What is hellebore leaf spot?
Hellebore leaf spot is caused by the fungus Microsphaeropsis hellebori and is a common disease on many hellebore species. You are most likely to see infections when new plant growth is occurring from late winter until summer.
It attacks most Helleborus spp. but is not so damaging on the tougher leaves of Helleborus argutifolius. H. niger is particularly badly affected by leaf spot.
- Remove all affected leaves promptly and destroy
- Do not allow dead, infected material to remain around the plants, since this will be a source of infection in the following season
The fungicides difenoconazole (Westland Plant Rescue Fungus Control), myclobutanil (Doff Systemic Fungus Control and other formulations), tebuconazole (Bayer Garden Multirose concentrate2) and triticonazole (Scotts Fungus Clear Ultra) are available to gardeners for control of several problems on ornamental plants. They may give useful control of hellebore leaf spot, but do not carry any recommendations for this problem.
Products containing plant and fish oil blends (Vitax Organic 2 in 1) may be used on any plant and carry a recommendation for ‘Helminthosporium,’ a broad term for a number of leaf spots; they may give useful control, but again, are not specifically recommended.

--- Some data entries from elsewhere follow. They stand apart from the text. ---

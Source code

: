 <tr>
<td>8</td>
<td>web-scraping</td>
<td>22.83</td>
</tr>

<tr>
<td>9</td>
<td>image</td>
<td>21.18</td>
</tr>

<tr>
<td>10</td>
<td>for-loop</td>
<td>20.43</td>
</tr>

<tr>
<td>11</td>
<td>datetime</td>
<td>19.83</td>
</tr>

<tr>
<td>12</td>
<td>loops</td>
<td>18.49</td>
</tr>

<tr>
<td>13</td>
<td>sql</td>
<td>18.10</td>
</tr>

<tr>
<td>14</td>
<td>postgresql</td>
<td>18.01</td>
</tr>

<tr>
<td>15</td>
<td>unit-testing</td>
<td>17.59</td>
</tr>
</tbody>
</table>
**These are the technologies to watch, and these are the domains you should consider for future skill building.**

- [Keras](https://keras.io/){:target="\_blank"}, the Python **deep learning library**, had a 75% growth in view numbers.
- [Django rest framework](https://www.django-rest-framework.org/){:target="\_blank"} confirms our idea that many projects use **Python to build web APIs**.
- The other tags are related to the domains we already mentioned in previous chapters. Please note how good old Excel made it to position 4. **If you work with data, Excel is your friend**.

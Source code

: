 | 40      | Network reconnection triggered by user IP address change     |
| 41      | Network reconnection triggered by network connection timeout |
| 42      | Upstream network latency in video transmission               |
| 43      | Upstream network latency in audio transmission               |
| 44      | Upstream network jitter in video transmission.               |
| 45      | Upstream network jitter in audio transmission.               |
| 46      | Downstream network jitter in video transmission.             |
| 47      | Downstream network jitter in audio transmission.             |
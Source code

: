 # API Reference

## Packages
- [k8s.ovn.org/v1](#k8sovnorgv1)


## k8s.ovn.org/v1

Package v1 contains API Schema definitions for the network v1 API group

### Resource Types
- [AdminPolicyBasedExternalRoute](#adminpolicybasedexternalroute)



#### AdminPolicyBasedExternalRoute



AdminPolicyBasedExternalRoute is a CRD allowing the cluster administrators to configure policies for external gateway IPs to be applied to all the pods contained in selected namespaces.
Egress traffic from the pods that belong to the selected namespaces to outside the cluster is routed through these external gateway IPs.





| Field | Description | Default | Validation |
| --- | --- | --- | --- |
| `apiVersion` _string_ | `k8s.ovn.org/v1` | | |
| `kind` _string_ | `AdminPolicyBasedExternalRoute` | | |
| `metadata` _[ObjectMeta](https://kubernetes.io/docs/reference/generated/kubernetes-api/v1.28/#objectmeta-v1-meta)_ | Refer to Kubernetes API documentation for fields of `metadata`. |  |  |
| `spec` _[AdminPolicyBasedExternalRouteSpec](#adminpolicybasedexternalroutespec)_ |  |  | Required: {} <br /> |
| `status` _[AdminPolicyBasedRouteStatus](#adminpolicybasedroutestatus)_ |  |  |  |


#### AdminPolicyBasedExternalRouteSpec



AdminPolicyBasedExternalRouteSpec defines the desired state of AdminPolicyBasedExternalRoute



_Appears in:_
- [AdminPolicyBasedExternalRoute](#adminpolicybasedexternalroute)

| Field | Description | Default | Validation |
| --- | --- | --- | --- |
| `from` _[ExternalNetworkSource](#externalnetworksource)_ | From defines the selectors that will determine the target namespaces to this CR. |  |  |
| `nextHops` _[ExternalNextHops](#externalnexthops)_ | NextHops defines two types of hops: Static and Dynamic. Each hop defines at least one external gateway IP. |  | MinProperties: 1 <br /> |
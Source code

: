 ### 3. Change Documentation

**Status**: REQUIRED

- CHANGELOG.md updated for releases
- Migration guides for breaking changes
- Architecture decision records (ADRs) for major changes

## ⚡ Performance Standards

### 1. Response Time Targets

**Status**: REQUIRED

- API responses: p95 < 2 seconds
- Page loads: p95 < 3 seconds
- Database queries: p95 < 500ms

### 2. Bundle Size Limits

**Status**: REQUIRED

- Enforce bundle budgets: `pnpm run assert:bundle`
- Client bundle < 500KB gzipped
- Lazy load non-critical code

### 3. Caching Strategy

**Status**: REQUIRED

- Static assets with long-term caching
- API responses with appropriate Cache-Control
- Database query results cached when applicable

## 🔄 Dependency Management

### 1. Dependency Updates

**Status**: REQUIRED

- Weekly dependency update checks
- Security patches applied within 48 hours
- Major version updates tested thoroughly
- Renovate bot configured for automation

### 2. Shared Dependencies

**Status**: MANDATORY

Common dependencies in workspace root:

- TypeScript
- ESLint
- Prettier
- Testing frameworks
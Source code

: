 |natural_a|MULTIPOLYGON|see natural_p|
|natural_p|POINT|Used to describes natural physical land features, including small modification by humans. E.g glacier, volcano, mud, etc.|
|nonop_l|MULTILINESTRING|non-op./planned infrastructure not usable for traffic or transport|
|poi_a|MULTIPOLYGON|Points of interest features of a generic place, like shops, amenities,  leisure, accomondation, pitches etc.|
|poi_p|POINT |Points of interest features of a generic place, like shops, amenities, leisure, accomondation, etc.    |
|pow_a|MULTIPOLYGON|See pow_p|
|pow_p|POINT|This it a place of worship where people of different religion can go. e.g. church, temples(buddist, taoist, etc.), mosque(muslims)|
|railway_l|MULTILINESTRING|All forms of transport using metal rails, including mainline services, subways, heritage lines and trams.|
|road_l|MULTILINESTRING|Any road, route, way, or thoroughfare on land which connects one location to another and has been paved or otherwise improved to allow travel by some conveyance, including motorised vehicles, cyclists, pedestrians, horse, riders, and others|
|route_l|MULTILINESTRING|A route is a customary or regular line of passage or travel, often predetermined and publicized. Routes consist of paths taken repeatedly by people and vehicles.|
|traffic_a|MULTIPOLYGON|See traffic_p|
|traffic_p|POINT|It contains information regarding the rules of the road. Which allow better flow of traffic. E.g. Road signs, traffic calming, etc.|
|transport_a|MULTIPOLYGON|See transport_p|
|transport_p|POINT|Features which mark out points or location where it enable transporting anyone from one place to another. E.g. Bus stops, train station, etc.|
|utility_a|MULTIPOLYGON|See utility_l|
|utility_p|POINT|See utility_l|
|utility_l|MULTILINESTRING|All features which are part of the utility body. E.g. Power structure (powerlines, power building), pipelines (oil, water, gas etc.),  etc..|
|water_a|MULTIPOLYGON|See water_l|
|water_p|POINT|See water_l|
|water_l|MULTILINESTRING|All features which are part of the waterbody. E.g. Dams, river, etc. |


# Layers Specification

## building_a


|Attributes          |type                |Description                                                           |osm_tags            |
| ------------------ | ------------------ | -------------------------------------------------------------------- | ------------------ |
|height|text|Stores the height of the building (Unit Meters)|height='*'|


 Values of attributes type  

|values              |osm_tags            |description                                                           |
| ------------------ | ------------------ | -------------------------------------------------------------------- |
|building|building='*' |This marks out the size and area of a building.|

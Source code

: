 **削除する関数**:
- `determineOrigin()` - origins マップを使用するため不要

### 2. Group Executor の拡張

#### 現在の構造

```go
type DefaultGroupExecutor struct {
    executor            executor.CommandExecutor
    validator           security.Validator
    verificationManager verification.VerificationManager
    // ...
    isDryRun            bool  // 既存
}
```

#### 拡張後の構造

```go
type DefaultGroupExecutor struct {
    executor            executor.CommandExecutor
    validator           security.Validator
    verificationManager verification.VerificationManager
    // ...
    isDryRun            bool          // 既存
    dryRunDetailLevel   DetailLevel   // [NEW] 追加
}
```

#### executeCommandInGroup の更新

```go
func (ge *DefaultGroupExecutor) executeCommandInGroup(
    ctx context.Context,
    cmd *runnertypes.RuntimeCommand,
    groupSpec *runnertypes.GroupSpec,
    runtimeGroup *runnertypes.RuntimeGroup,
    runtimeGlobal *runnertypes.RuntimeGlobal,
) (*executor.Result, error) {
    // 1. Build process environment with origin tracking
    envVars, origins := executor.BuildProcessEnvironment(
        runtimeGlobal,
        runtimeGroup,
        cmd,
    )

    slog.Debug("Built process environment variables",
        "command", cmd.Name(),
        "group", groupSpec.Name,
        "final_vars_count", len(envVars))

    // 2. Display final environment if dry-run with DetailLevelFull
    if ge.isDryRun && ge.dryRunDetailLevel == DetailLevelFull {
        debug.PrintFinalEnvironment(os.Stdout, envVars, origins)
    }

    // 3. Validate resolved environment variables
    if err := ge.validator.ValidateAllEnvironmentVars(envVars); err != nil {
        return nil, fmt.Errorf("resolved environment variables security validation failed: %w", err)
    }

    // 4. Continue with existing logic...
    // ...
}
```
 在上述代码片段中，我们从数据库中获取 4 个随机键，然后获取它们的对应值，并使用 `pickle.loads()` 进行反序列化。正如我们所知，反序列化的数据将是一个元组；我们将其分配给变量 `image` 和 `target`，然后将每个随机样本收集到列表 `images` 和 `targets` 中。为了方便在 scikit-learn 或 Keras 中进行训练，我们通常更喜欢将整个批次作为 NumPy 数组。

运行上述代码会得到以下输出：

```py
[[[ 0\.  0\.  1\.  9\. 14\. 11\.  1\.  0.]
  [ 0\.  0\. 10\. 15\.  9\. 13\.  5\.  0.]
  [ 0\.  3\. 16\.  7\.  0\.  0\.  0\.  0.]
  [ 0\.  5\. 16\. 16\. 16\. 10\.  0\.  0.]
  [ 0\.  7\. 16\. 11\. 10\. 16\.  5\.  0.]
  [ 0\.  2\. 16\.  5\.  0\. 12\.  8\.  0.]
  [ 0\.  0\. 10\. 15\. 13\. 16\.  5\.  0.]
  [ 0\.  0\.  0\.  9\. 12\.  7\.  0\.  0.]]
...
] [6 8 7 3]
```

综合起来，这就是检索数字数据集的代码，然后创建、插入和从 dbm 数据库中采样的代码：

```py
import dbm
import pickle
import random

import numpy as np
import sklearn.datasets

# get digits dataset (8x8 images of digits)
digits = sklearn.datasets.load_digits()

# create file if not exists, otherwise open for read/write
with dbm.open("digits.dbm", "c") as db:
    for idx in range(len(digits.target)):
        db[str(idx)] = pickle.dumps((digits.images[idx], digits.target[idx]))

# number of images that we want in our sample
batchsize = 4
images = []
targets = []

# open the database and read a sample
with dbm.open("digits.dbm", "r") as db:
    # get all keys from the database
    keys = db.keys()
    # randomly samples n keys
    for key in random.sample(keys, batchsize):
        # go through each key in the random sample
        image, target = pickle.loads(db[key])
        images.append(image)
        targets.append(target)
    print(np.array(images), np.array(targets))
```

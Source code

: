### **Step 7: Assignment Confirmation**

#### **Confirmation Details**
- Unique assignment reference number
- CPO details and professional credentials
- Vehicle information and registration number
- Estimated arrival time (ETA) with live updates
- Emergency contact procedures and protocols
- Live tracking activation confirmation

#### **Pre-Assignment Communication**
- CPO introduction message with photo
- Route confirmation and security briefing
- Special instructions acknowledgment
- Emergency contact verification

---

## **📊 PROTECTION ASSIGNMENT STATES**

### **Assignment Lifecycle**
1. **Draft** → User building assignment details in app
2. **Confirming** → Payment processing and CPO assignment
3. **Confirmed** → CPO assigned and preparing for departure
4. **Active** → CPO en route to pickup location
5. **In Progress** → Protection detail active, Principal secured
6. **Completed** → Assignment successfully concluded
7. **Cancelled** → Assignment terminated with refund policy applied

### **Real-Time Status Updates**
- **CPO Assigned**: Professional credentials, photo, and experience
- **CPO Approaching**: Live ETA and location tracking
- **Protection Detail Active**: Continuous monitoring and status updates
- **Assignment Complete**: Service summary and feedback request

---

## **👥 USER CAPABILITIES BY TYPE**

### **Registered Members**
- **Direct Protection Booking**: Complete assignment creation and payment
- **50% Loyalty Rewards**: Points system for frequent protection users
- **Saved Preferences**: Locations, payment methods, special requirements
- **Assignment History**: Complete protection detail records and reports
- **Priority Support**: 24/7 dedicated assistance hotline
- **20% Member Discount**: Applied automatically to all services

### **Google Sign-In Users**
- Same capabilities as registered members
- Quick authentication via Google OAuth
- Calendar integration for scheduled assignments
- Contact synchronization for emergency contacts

Fungicides for gardeners (Adobe Acrobat pdf document outlining fungicides available to gardeners)
The fungus causing hellebore leaf spot produces minute spores from small black fruiting bodies which form in the dead, affected tissues. The spores are spread in water and wind-blown rain and thus wet conditions are required to initiate disease. The fungus perpetuates on the plant over the summer and autumn and a new round of infections is intiated at times when new plant growth is occurring.